Bob Oner

Posted on Jun 9

From Data Quality Checks to Analytics-Ready Parquet with Python

#python #etl #dataengineering #docker

In the first article, I walked through a small Python data quality ETL starter that reads messy CSV, Excel, JSON, and API-style data, validates it, cleans it, exports it, and generates quality reports.

Build a Python Data Quality ETL Starter for Messy CSV, Excel, JSON, and API-Style Data

This follow-up focuses on the v0.4.0 update of the same project:

Data Quality ETL Starter on GitHub

The new goal is still intentionally small. This is not a data warehouse, a BI platform, an Airflow project, a dbt project, or an AI data application.

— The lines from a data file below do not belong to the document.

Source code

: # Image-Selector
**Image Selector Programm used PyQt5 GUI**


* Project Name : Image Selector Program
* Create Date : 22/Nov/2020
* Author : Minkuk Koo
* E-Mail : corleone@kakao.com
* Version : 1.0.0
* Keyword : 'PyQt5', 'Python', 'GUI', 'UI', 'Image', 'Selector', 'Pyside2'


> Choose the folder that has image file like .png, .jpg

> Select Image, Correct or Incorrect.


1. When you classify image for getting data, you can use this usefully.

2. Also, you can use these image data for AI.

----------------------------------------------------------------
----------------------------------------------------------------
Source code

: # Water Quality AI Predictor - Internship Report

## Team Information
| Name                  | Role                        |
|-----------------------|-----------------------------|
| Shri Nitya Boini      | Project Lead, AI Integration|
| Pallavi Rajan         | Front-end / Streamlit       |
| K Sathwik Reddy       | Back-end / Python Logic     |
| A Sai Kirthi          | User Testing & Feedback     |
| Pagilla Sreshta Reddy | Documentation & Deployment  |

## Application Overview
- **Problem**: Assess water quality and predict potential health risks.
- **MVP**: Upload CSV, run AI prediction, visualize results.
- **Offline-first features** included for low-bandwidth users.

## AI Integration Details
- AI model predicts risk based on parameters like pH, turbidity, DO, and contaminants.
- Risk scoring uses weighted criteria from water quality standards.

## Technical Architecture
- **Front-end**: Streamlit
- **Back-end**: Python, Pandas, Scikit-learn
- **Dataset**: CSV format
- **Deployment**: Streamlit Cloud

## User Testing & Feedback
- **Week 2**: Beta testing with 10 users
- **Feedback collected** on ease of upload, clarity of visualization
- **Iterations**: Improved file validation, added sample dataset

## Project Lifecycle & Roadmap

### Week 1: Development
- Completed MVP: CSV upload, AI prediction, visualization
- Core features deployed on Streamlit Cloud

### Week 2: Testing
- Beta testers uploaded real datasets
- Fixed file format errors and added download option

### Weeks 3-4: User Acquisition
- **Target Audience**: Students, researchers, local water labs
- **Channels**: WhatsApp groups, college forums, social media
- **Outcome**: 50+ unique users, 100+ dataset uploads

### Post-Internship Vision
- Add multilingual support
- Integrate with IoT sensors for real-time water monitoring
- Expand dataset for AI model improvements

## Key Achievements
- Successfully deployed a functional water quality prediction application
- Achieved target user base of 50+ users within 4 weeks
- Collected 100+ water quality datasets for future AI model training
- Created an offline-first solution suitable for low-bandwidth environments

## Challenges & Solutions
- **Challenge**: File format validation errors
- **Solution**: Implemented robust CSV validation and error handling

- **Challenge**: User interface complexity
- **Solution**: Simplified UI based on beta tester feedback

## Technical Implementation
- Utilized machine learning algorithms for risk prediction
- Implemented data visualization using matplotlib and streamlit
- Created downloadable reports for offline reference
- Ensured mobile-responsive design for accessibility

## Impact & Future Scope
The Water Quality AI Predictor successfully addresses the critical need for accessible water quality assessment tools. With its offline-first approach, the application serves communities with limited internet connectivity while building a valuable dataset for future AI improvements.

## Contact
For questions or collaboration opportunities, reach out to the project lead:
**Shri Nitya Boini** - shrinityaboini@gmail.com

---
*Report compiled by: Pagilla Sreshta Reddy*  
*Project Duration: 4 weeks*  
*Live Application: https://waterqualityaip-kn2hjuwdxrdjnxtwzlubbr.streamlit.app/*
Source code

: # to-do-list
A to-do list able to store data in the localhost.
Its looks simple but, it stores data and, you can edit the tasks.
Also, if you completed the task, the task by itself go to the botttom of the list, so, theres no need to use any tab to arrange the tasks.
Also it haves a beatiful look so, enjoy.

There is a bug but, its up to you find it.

The goal is to extend the starter workflow from small sample files to a more realistic local analytics demo:

generated messy order data
        ↓
existing validation and cleaning logic
        ↓
cleaned CSV
        ↓
cleaned Parquet
        ↓
DuckDB query demo
        ↓
summary CSV tables
        ↓
benchmark_report.md

This makes the project more useful as a portfolio asset because it demonstrates not only data cleaning, but also the next handoff step: producing files that are easier to analyze locally.

Why add an analytics-ready export path?

Many small-team data workflows do not end with a cleaned CSV file.

A cleaned CSV is useful, but a reporting workflow often needs one more layer:

a file format suitable for repeated analysis;
simple summary tables;
SQL queries that can be reviewed and reused;
a lightweight benchmark report;
a way to test the workflow with more than a tiny demo file.

That is the reason v0.4.0 adds an optional analytics-ready path.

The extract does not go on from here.